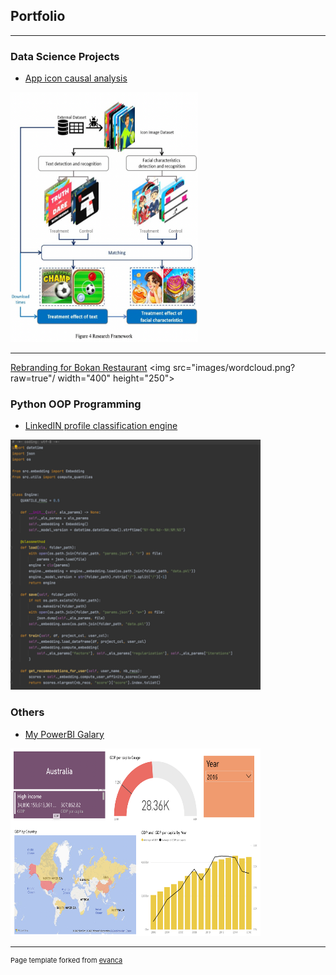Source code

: ## Portfolio

---

### Data Science Projects
- [App icon causal analysis](https://dragonlee97.github.io/App-icon/)
<img src="images/roadmap.png?raw=true" width="300" height="400">

---
[Rebranding for Bokan Restaurant](https://github.com/dragonlee97/Capgemini_DataCamp2020_Group3)
<img src="images/wordcloud.png?raw=true"/ width="400" height="250">


### Python OOP Programming
- [LinkedIN profile classification engine](/pdf/linkedin_project.pdf)
<img src="images/OOP.png?raw=true" width="400" height="400">


### Others
- [My PowerBI Galary](https://app.powerbi.com/view?r=eyJrIjoiZjhhNmUwYjctZGFlMi00ZGM4LWFlODItNzhhNDBiYTdlYmM1IiwidCI6ImViNWZjMGY0LTIxNjEtNDBkOC04NDkyLTUxNTk0MjQ0OTc5MyIsImMiOjEwfQ%3D%3D)
<img src="images/powerbi.png?raw=true" width="400" height="300">





---
<p style="font-size:11px">Page template forked from <a href="https://github.com/evanca/quick-portfolio">evanca</a></p>
<!-- Remove above link if you don't want to attibute -->
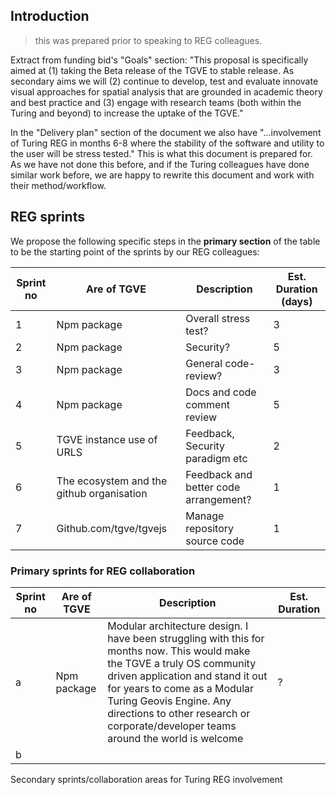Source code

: 
## Introduction

> this was prepared prior to speaking to REG colleagues.

Extract from funding bid\'s \"Goals\" section: \"This proposal is specifically aimed at (1) taking the Beta release of the TGVE to stable release. As secondary aims we will (2) continue to develop, test and evaluate innovate visual approaches for spatial analysis that are grounded in academic theory and best practice and (3) engage with research teams (both within the Turing and beyond) to increase the
uptake of the TGVE."

In the "Delivery plan" section of the document we also have "...involvement of Turing REG in months 6-8 where the stability of the software and utility to the user will be stress tested." This is what
this document is prepared for. As we have not done this before, and if the Turing colleagues have done similar work before, we are happy to rewrite this document and work with their method/workflow.

## REG sprints

We propose the following specific steps in the **primary section** of the table to be the starting point of the sprints by our REG colleagues:

|  Sprint no| Are of TGVE| Description          | Est. Duration (days)|
| --------  | -----------|----------------------|--------|
|  1 | Npm package  | Overall stress test?      | 3
|  2 | Npm package  |  Security?                | 5
|  3 | Npm package  | General code-review?      | 3
|  4 | Npm package  | Docs and code comment review |5
|  5 | TGVE instance use of URLS | Feedback, Security paradigm etc |  2
|  6 | The ecosystem and the github organisation | Feedback and better code arrangement? |  1
|  7 | Github.com/tgve/tgvejs  |  Manage repository source code |   1


### Primary sprints for REG collaboration

| Sprint no| Are of TGVE | Description                  | Est. Duration |
|----------|----------   | ---------------------------- | ---------|
| a   | Npm package        | Modular architecture design. I have been struggling with this for months now. This would make the TGVE a truly OS community driven application and stand it out for years to come as a Modular Turing Geovis Engine. Any directions to other research or corporate/developer teams around the world is welcome  |      ?   |
| b   |                    |                              |           |

Secondary sprints/collaboration areas for Turing REG involvement
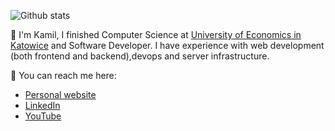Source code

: ![Github stats](https://github-readme-stats-sigma-five.vercel.app/api?username=kamreo&theme=tokyonight&show_icons=true&count_private=true)

🔭 I'm Kamil, I finished Computer Science at [University of Economics in Katowice](https://www.ue.katowice.pl/en.html) and Software Developer.
I have experience with web development (both frontend and backend),devops and server infrastructure.

💬 You can reach me here: 
- [Personal website](https://kamreo.pl/)
- [LinkedIn](https://www.linkedin.com/in/kamil-jonak-650b58178/)
- [YouTube](https://www.youtube.com/channel/UCq1WXpNpWWlB0fA_TrbHq7A)


<!--
**kamreo/kamreo** is a ✨ _special_ ✨ repository because its `README.md` (this file) appears on your GitHub profile.

Here are some ideas to get you started:

- 🔭 I’m currently working on ...
- 🌱 I’m currently learning ...
- 👯 I’m looking to collaborate on ...
- 🤔 I’m looking for help with ...
- 💬 Ask me about ...
- 📫 How to reach me: ...
- 😄 Pronouns: ...
- ⚡ Fun fact: ...
-->
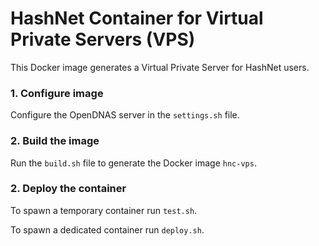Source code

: # HashNet Container for Virtual Private Servers (VPS)

This Docker image generates a Virtual Private Server for HashNet users.

### 1. Configure image

Configure the OpenDNAS server in the `settings.sh` file.

### 2. Build the image

Run the `build.sh` file to generate the Docker image `hnc-vps`.

### 2. Deploy the container

To spawn a temporary container run `test.sh`.

To spawn a dedicated container run `deploy.sh`.

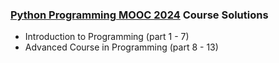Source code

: ### [Python Programming MOOC 2024](https://programming-24.mooc.fi/) Course Solutions
- Introduction to Programming (part 1 - 7) 
- Advanced Course in Programming (part 8 - 13)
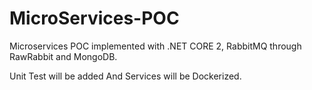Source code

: # MicroServices-POC
Microservices POC implemented with .NET CORE 2, RabbitMQ through RawRabbit and MongoDB.

Unit Test will be added And Services will be Dockerized.
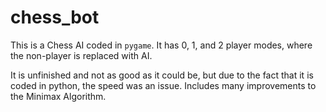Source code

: # chess_bot

This is a Chess AI coded in `pygame`. It has 0, 1, and 2 player modes, where the non-player is replaced with AI. 

It is unfinished and not as good as it could be, but due to the fact that it is coded in python, the speed was an issue. Includes many improvements to the Minimax Algorithm.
_____
What this task involves: Once the line with "- Advanced Course" has been found above, output that line and every later line exactly, stopping after the line with "This is a Chess", and omit the pictures.

Answer space:
- Advanced Course in Programming (part 8 - 13)
Source code

: # MicroServices-POC
Microservices POC implemented with .NET CORE 2, RabbitMQ through RawRabbit and MongoDB.

Unit Test will be added And Services will be Dockerized.
Source code

: # chess_bot

This is a Chess AI coded in `pygame`. It has 0, 1, and 2 player modes, where the non-player is replaced with AI. 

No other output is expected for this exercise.